A summary of biodiversity

International Economic Research Many of the economic forces that profoundly affect the depletion or conservation of biodiversity within a country are transnational in origin. Inthe terms threatened, endangered or rare were used to describe the status of many species.

In particular, these programs need to involve more systematists and other biologists to perform basic research on biodiversity. Thus localities at lower latitudes have more species than localities at higher latitudes. Climate regulation Biodiversity influences climate at local, regional, and global scales, thus changes in land use and land cover that affect biodiversity can affect climate.

Understanding the ongoing impacts of climate change on ecosystems is an essential prerequisite to addressing this challenge. Development agencies often have central bureaus that attempt to anticipate global needs and to apply a global perspective when designing their in-country activities.

Moreover, high-biodiversity agriculture has cultural and aesthetic value and can reduce many of the externalized costs of irrigation, fertilizer, pesticide, and herbicide inputs associated with monoculture agriculture C Currently, only a limited theoretical foundation can be applied to site restoration, and there are very few cases in which these theories have been tested.

The hypothesis was tested with the data collected from different sources and conclusions were drawn. Biodiversity also plays an important role in drug discovery and medicinal resources.
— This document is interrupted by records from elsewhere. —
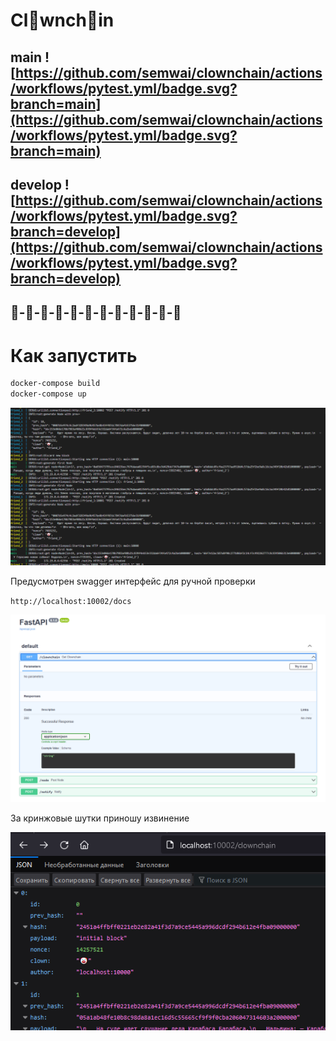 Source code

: # Cl🤡wnch🤡in

## main ![https://github.com/semwai/clownchain/actions/workflows/pytest.yml/badge.svg?branch=main](https://github.com/semwai/clownchain/actions/workflows/pytest.yml/badge.svg?branch=main)

## develop ![https://github.com/semwai/clownchain/actions/workflows/pytest.yml/badge.svg?branch=develop](https://github.com/semwai/clownchain/actions/workflows/pytest.yml/badge.svg?branch=develop)
## 🤡-🤡-🤡-🤡-🤡-🤡-🤡-🤡-🤡-🤡-🤡-🤡


# Как запустить

```bash
docker-compose build
docker-compose up
```

![](./static/1.PNG)

Предусмотрен swagger интерфейс для ручной проверки

`http://localhost:10002/docs`

![](./static/2.PNG)

За кринжовые шутки приношу извинение

![](./static/3.PNG)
A similar term in the United States is "natural heritage. See also our Digest on Arctic Climate Change 4.

The National Academies Press. For example, we may be able to use plants to provide medicines, and animals to provide alleles to use in animal breeding.
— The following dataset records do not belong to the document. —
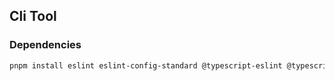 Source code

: ## Cli Tool
### Dependencies
```sh
pnpm install eslint eslint-config-standard @typescript-eslint @typescript-eslint/parser @typescript-eslint/recommended
```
As a result, air tended to rise over the dark more solar-absorptive and therefore warmer heathland, drawing moist air from the wheatlands to the heathlands. This view offers a possible answer to the fundamental question of why so many species can coexist in the same ecosystem.

Yet the cadre of trained taxonomists able to perform this work simply does not exist. This is often referred to as the latitudinal gradient in species diversity.

The origin of life has not been definitely established by science, however some evidence suggests that life may already have been well-established only a few hundred million years after the formation of the Earth.

The latest and most destructive stage of extinction is Holocene extinction, which has occurred due to the impact of human beings on the environment.


Biodiversity has three essential elements: Increasing associated biodiversity with low- diversity agroecosystems, however, can enhance biological control and reduce the dependency and costs associated with biocides.

An explicit definition consistent with this interpretation was first given in a paper by Bruce A. The Living Planet Index 4.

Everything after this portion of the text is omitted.